The three grants are:
Data Analytics to Support the Alignment of High-Risk Adult Programs and Services. (Denver Health and Hospital Authority. Principal Investigators: Rachel Everhart and Rebecca Hanratty). The grantee will:
- Develop electronic health record-accessible tools that integrate health, correctional, and social services data and modify related clinical workflows to:
- Identify and risk-stratify the substance use disorder population.
- Improve transitions from corrections/jail to community.
- Monitor clinical and cost/utilization outcomes.
- Create tools that make a risk profile and specific needs available to the care team and care coordinators at the point of care.

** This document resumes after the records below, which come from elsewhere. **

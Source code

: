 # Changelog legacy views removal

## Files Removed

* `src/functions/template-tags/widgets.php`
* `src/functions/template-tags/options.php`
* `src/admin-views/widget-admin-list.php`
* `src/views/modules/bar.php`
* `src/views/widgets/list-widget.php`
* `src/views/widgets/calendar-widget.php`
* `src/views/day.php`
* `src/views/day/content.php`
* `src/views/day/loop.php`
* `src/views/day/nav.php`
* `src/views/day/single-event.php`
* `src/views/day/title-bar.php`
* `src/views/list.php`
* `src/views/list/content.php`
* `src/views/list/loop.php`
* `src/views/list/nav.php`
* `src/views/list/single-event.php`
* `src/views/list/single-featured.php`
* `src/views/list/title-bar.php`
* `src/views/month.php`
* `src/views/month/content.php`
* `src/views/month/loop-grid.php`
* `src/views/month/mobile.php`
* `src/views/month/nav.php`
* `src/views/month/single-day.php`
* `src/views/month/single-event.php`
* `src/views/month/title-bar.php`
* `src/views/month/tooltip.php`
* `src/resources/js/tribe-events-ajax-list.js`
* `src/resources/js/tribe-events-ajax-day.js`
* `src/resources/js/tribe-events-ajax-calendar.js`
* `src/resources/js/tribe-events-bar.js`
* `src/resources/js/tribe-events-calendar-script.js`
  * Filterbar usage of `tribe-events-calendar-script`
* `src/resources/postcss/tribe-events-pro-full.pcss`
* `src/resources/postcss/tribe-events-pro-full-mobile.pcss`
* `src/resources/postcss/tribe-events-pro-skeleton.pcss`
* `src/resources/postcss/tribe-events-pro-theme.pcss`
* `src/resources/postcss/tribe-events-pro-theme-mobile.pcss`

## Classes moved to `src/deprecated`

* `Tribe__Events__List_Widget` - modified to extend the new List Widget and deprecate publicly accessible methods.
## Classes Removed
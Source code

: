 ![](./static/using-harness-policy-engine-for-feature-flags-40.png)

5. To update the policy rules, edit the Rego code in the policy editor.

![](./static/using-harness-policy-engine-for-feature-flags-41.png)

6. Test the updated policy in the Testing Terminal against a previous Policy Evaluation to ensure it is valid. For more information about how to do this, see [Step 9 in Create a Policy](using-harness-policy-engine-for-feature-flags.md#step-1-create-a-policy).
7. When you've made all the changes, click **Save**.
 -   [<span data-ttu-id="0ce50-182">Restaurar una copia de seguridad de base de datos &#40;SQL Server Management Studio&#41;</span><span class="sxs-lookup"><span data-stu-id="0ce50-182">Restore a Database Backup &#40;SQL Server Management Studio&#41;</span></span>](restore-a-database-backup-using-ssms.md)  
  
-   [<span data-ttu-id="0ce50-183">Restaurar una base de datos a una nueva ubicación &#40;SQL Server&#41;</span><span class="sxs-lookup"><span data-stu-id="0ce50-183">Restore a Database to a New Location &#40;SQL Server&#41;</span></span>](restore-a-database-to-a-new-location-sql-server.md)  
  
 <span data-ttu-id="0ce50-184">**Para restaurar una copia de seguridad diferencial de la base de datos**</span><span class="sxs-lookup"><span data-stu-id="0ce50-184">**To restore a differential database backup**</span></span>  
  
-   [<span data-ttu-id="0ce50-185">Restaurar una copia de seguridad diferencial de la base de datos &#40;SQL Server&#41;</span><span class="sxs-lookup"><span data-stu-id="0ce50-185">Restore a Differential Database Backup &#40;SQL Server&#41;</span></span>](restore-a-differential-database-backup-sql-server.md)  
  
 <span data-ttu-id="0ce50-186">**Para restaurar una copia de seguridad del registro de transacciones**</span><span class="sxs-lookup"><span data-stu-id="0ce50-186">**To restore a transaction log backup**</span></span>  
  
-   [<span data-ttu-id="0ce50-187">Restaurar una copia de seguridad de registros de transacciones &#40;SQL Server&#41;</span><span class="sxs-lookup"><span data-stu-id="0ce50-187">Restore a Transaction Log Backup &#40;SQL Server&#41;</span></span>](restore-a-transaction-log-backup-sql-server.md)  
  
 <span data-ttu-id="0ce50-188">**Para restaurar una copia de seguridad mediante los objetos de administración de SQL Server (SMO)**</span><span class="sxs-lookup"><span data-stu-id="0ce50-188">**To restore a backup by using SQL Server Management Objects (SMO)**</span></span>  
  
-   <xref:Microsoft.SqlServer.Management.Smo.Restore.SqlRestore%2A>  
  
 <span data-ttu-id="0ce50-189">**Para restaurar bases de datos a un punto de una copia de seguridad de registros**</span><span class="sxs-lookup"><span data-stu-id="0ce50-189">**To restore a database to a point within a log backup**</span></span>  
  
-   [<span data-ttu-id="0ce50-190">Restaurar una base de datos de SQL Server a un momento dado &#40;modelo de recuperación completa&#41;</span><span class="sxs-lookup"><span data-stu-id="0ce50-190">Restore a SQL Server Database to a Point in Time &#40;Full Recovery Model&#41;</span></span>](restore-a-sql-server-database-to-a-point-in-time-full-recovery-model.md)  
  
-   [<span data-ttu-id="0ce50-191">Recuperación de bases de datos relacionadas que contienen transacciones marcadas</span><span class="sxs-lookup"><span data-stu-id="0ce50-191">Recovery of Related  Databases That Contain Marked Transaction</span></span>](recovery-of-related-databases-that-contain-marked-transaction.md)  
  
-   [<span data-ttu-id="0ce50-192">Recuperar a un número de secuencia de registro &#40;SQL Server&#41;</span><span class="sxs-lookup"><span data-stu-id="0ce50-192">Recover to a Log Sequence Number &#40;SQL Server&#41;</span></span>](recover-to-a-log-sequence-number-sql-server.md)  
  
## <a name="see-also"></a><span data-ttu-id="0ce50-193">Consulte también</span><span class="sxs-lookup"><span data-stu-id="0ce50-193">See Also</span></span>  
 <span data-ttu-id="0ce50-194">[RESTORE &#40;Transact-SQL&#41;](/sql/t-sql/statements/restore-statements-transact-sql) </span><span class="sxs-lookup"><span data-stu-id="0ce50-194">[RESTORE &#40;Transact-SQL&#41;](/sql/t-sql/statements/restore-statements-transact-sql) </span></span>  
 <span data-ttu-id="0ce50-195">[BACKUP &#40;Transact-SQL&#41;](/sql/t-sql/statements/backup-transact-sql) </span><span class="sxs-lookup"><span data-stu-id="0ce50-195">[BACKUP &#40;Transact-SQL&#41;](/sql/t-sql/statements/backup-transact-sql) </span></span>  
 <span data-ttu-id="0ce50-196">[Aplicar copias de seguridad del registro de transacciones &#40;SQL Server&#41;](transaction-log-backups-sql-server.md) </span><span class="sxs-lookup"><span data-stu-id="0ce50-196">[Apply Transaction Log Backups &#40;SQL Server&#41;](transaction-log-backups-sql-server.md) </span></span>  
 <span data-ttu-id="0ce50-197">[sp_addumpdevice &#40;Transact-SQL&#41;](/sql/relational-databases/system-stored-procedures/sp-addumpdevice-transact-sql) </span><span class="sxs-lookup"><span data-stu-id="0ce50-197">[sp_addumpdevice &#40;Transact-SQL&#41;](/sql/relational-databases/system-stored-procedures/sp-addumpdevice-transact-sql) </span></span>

Using Social and Medical Data Integration to Improve Primary Care and Population-Level Chronic Disease Prevention and Management. (University of California, San Francisco. Principal Investigators: Danielle Hessler and Caroline Fichtenberg). The grantee will:
- Develop, refine, and deploy integrated health and social risk data dashboards for use in chronic disease-related patient care, population health management, and community health planning.
- Seamlessly integrate health and social needs data, facilitating bi-directional referrals between health and social service providers.
- Evaluate the impacts of dashboards on cardiovascular disease prevention and management.
Care System Analytics to Support Primary Care Patients with Complex Medical and Social Needs (Kaiser Foundation Research Institute. Principal Investigator: Richard Grant). The grantee will:
- Use advanced data analytical techniques to identify patients with multiple chronic conditions (MCC) who have potentially actionable social barriers to effective care.
- Develop an MCC Social Needs dashboard for primary care teams to prioritize patients with complex medical care needs for specific interventions to address unmet social needs.
- Pilot the dashboard with Kaiser Permanente primary care providers working in three low-income communities.
- Integrate new tools with UniteUs social service referral tools.
Together these grants will target AHRQ priorities of opioids/substance use disorders, cardiovascular disease risk, and multiple chronic conditions. The innovations will be implemented in diverse settings: a safety net health system, Federally Qualified Health Centers (FQHCs), and a large, geographically diverse integrated health system.
AHRQ expects these projects to exert a powerful and sustained influence by harnessing the power of data to improve individual and community health among those at greatest risk for preventable adverse health outcomes from chronic conditions. Collectively, this portfolio will promote health equity and contribute to the delivery of whole person, 360-degree care that meets physical and behavioral health and social service needs.